Brent crude futures grew 0.5% (15 cents) to $29.78, after hitting an intraday high of $30.11/barrel.
U.S. West Texas Intermediate (WTI) crude futures have been up 1% (26 cents) at $24.40 after touching an intraday high of $24.77.
Saudi Arabia stated overnight; it could reduce production by a further 1 million barrels per day (BPD) in June, cutting its total production to 7.5 million BPD, down almost 40% from April.
The United Arab Emirates and Kuwait dedicated to cut output by another 180,000 BPD in total.

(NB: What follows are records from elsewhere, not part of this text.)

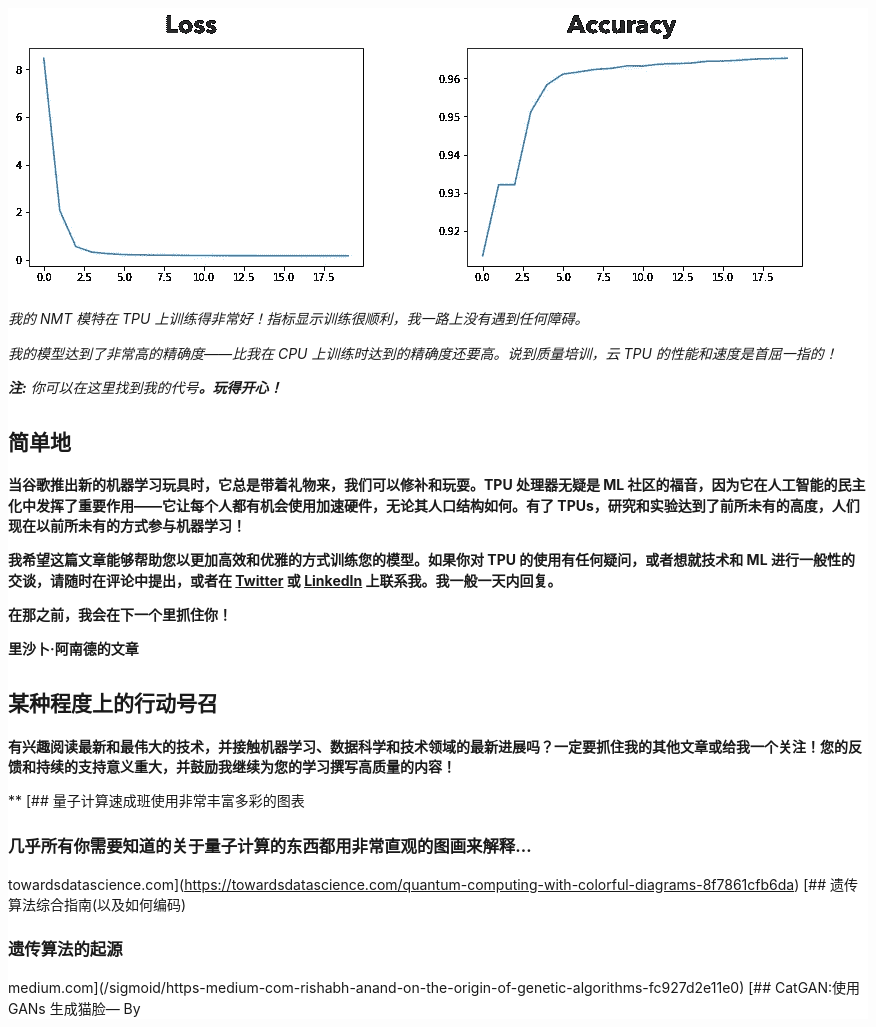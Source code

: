 *![](img/4d32dc4e7f88d221ab43db00d7903377.png)*

*我的 NMT 模特在 TPU 上训练得非常好！指标显示训练很顺利，我一路上没有遇到任何障碍。*

*我的模型达到了非常高的精确度——比我在 CPU 上训练时达到的精确度还要高。说到质量培训，云 TPU 的性能和速度是首屈一指的！*

****注:*** *你可以在这里找到我的代号*[](https://colab.research.google.com/drive/1o0nSHlhW2i6mrbeU-lUajw8fpSo1dbMr)**。玩得开心！***

## **简单地**

**当谷歌推出新的机器学习玩具时，它总是带着礼物来，我们可以修补和玩耍。TPU 处理器无疑是 ML 社区的福音，因为它在人工智能的民主化中发挥了重要作用——它让每个人都有机会使用加速硬件，无论其人口结构如何。有了 TPUs，研究和实验达到了前所未有的高度，人们现在以前所未有的方式参与机器学习！**

**我希望这篇文章能够帮助您以更加高效和优雅的方式训练您的模型。如果你对 TPU 的使用有任何疑问，或者想就技术和 ML 进行一般性的交谈，请随时在评论中提出，或者在 [Twitter](https://twitter.com/rishabh16_) 或 [LinkedIn](https://www.linkedin.com/in/rishabhanand16/) 上联系我。我一般一天内回复。**

**在那之前，我会在下一个里抓住你！**

**里沙卜·阿南德的文章**

## **某种程度上的行动号召**

**有兴趣阅读最新和最伟大的技术，并接触机器学习、数据科学和技术领域的最新进展吗？一定要抓住我的其他文章或给我一个关注！您的反馈和持续的支持意义重大，并鼓励我继续为您的学习撰写高质量的内容！**

**[](https://towardsdatascience.com/quantum-computing-with-colorful-diagrams-8f7861cfb6da) [## 量子计算速成班使用非常丰富多彩的图表

### 几乎所有你需要知道的关于量子计算的东西都用非常直观的图画来解释…

towardsdatascience.com](https://towardsdatascience.com/quantum-computing-with-colorful-diagrams-8f7861cfb6da) [](/sigmoid/https-medium-com-rishabh-anand-on-the-origin-of-genetic-algorithms-fc927d2e11e0) [## 遗传算法综合指南(以及如何编码)

### 遗传算法的起源

medium.com](/sigmoid/https-medium-com-rishabh-anand-on-the-origin-of-genetic-algorithms-fc927d2e11e0) [](https://hackernoon.com/catgan-cat-face-generation-using-gans-f44663586d6b?source=---------8------------------) [## CatGAN:使用 GANs 生成猫脸— By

Kazakhstan has ordered producers in large and mid-sized oil fields along with Tengiz and Kashagan to reduce oil production by around 22% in the May to June interval.
Nonetheless, the moves to deepen cuts raised questions for some about why the further cuts had been needed.
The cuts, combined with the world’s largest economies relaxing coronavirus bans and stoking a slow recovery in fuel demand, are expected to relax the stress on crude storage capacity.
Nonetheless, within the wake of latest outbreaks of the coronavirus, along with China and South Korea, the market is wary of the second wave of COVID-19 instances spurring renewed lockdowns.
Data showing China’s April factory prices dropped at the sharpest rate in four years also added to investor jitters as it uncovered weak industrial demand.